Ottawa Veterans Task Force (OVTF) hosted a networking reception at Ottawa City Hall.
By David Hill
As Canadians, we rightly emphasize the federal responsibility to those who serve. Veterans Affairs Canada, the Canadian Armed Forces, and national institutions play indispensable roles. But after 25 years in uniform and now serving at the municipal level, I have come to understand a critical reality: many of the challenges veterans face are not federal in nature. They are local.
Finding a family doctor. Securing affordable housing. Translating military skills into civilian employment. Being recognized and remembered within one’s own community. These are not abstract policy files; they are lived experiences shaped by municipal systems, local partnerships, and community capacity.
That is why the Ottawa Veterans Task Force (OVTF) matters, and why its work extends beyond Ottawa.
Established in 2020, the OVTF is Canada’s first municipal task force dedicated specifically to veterans and their families. It was created to address a persistent misconception: that because federal and provincial programs exist, veterans are therefore fully supported at the community level. In practice, this assumption has led to silos, gaps, and a quiet deflection of responsibility: “Someone else is taking care of veterans.”
At the municipal level, we see the consequences of that fragmentation every day.
The Ottawa Veterans Task Force brings together veterans, civilians, community leaders, and supportive elected officials as volunteers united by a simple objective: improving access. Not creating new programs for the sake of visibility, but connecting existing ones, removing barriers, and ensuring veterans and their families are aware of and can actually navigate the systems meant to support them.
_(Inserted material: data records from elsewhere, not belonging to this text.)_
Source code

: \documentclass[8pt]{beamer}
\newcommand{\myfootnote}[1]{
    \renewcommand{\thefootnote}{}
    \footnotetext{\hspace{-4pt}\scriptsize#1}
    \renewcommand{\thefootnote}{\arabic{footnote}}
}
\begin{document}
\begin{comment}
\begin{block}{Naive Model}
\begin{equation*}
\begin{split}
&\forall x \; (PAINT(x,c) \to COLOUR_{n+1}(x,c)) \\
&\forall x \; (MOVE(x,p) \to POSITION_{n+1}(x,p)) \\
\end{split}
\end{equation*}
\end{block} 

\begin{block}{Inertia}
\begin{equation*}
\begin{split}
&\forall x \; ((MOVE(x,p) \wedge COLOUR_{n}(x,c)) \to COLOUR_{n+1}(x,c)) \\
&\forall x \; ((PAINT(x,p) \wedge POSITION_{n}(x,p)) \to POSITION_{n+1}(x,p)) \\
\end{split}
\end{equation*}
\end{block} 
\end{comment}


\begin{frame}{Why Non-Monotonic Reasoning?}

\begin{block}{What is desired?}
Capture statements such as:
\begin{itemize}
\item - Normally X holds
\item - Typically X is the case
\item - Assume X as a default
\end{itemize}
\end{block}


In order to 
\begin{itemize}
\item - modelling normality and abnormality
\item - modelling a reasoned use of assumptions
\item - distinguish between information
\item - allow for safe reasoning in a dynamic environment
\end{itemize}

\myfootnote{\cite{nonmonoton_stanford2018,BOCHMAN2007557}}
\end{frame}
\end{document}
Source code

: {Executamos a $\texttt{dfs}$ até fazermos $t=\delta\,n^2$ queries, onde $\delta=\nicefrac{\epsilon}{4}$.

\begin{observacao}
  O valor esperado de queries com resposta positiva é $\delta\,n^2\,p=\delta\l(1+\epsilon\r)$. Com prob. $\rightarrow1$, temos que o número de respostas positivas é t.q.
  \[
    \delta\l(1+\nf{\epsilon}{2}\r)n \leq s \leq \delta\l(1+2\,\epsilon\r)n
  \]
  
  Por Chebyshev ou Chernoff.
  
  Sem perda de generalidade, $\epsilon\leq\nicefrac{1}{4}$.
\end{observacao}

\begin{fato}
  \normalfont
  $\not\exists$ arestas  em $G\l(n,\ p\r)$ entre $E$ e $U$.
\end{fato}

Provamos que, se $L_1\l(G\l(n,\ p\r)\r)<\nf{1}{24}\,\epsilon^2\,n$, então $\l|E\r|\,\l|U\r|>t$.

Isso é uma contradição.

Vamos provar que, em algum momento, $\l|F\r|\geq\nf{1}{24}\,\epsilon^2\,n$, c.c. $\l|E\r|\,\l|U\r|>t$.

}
The Task Force focuses on four priorities: access to primary healthcare, access to affordable and supportive housing, access to meaningful career transition support, and access to proper recognition through commemoration. These priorities are informed by data, lived experience, and direct engagement with veterans across the city.
In 2025-2026 alone, the OVTF is advancing fifteen active projects across those pillars. They include piloting a scalable primary care clinic model tailored to veterans’ needs; developing supportive housing for women veterans and their children; reconnecting family physicians willing to accept veteran patients; and mapping Ottawa’s healthcare, housing, and employment ecosystems so veterans are no longer left to navigate them alone.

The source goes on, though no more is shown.